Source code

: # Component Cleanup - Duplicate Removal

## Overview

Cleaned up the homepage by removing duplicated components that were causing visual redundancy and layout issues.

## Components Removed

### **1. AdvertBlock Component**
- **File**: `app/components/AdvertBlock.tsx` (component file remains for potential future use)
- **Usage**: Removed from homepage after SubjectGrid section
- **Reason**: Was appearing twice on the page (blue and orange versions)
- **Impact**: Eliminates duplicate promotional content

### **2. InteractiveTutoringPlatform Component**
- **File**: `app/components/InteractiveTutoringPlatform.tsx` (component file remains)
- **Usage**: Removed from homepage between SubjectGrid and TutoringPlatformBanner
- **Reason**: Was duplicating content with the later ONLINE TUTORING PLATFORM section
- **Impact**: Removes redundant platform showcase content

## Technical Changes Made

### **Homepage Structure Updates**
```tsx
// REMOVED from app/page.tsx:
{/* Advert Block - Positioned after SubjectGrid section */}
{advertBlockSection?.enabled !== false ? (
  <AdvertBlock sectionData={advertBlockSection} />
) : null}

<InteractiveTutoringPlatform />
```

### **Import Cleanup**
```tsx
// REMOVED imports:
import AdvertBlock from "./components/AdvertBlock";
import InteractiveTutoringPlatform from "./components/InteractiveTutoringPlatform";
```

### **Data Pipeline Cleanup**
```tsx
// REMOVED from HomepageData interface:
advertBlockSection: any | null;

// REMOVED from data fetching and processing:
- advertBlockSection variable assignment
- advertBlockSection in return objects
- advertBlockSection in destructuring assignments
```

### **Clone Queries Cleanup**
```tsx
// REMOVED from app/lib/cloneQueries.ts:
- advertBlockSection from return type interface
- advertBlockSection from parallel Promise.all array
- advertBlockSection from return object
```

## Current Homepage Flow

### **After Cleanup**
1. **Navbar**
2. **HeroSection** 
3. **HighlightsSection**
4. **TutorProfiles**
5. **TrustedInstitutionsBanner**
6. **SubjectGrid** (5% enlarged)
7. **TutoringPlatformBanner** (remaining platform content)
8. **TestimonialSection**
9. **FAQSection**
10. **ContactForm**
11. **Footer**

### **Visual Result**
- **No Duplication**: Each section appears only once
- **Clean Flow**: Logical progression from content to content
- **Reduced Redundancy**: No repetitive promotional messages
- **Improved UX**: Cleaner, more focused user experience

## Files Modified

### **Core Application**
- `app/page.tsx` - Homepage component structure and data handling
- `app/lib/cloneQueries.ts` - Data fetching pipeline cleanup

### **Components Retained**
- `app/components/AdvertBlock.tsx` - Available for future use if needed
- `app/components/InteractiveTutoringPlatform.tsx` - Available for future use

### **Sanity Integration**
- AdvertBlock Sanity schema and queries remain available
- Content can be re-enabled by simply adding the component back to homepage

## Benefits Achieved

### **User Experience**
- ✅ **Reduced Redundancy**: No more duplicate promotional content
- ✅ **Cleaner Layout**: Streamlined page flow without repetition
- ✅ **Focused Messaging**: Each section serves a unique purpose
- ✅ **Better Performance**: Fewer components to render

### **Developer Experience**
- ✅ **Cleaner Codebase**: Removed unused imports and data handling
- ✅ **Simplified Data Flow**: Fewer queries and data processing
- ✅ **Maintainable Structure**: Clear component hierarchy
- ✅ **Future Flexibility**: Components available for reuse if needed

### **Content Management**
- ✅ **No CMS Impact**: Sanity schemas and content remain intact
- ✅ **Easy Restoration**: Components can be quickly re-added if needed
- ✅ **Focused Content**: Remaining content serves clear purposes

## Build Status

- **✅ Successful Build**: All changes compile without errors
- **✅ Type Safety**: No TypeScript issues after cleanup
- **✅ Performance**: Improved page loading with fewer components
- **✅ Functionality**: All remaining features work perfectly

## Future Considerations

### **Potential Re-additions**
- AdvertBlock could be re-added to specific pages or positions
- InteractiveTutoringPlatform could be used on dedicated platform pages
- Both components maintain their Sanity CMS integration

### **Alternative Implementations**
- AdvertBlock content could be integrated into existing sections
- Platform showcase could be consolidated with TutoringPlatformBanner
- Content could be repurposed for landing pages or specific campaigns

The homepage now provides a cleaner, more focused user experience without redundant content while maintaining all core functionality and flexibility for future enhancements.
========================================
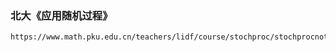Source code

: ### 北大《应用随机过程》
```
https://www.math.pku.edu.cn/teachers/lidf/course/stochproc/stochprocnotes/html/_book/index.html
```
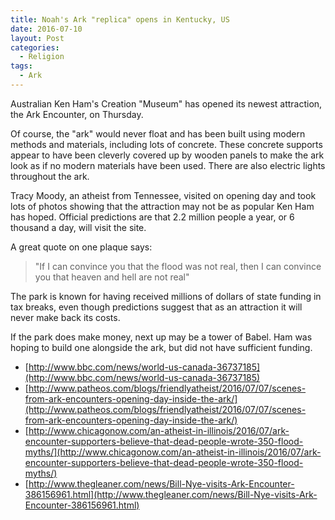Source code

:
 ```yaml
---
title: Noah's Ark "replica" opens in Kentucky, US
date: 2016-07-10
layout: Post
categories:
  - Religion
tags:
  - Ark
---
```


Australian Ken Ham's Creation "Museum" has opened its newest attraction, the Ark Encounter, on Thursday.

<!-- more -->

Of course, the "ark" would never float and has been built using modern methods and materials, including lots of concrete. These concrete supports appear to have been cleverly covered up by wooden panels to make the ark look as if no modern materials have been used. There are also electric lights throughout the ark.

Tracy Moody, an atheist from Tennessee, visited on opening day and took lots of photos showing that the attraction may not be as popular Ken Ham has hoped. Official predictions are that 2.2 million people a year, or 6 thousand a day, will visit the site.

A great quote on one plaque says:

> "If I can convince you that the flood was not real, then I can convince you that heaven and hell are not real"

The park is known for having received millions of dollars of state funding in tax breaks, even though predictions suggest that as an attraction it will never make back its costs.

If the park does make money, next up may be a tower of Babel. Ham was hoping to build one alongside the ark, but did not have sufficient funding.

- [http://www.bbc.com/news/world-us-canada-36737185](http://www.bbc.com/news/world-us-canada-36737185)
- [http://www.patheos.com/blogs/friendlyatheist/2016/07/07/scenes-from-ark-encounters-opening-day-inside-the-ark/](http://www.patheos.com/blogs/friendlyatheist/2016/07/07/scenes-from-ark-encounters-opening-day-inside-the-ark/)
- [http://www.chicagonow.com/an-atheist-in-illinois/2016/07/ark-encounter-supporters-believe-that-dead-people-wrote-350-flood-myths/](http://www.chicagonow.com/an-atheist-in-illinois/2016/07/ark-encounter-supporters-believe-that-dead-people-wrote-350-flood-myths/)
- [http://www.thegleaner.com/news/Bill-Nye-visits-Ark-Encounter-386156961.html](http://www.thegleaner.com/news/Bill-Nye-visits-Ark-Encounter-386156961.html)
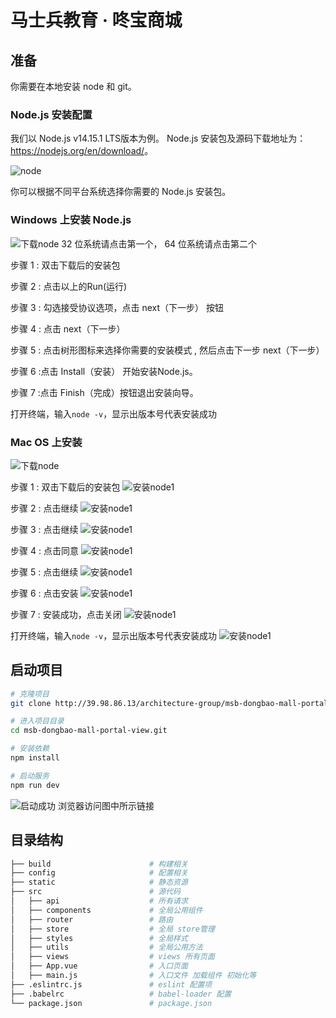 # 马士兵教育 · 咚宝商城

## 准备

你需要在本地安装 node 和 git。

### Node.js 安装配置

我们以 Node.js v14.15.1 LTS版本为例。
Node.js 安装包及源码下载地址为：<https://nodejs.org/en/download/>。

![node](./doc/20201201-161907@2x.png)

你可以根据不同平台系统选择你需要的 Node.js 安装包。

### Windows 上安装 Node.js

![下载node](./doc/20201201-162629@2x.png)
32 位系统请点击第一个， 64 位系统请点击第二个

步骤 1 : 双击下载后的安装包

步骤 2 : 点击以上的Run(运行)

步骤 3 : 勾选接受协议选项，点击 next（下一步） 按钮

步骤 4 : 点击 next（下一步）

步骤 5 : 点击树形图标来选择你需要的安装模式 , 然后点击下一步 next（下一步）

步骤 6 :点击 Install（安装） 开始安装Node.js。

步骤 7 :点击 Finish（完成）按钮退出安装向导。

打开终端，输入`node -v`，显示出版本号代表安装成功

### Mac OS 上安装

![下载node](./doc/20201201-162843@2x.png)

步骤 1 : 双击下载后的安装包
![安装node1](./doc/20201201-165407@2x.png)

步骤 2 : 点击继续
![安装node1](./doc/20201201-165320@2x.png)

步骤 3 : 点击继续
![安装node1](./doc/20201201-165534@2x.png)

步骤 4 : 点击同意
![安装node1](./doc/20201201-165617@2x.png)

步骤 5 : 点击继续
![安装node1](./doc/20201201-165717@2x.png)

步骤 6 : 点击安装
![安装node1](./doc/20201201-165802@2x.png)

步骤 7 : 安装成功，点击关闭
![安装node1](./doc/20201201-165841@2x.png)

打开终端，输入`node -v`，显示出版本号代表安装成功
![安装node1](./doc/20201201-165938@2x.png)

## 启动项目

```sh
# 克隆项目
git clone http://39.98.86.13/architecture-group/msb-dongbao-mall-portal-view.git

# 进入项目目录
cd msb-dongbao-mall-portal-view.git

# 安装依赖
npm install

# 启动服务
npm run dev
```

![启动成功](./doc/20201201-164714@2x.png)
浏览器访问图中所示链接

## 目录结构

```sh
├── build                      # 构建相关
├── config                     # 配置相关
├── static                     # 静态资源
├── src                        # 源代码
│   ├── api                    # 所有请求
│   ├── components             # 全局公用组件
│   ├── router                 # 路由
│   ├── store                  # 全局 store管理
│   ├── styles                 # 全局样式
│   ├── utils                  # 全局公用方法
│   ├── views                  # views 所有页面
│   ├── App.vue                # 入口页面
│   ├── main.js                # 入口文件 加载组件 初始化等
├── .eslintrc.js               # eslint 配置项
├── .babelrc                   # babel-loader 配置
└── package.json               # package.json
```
========================================
▶ **Your assignment**: Among the lines above, find those with the word "Performance". Copy them.

▶ **Your response**:
- ✅ **Better Performance**: Fewer components to render
- **✅ Performance**: Improved page loading with fewer components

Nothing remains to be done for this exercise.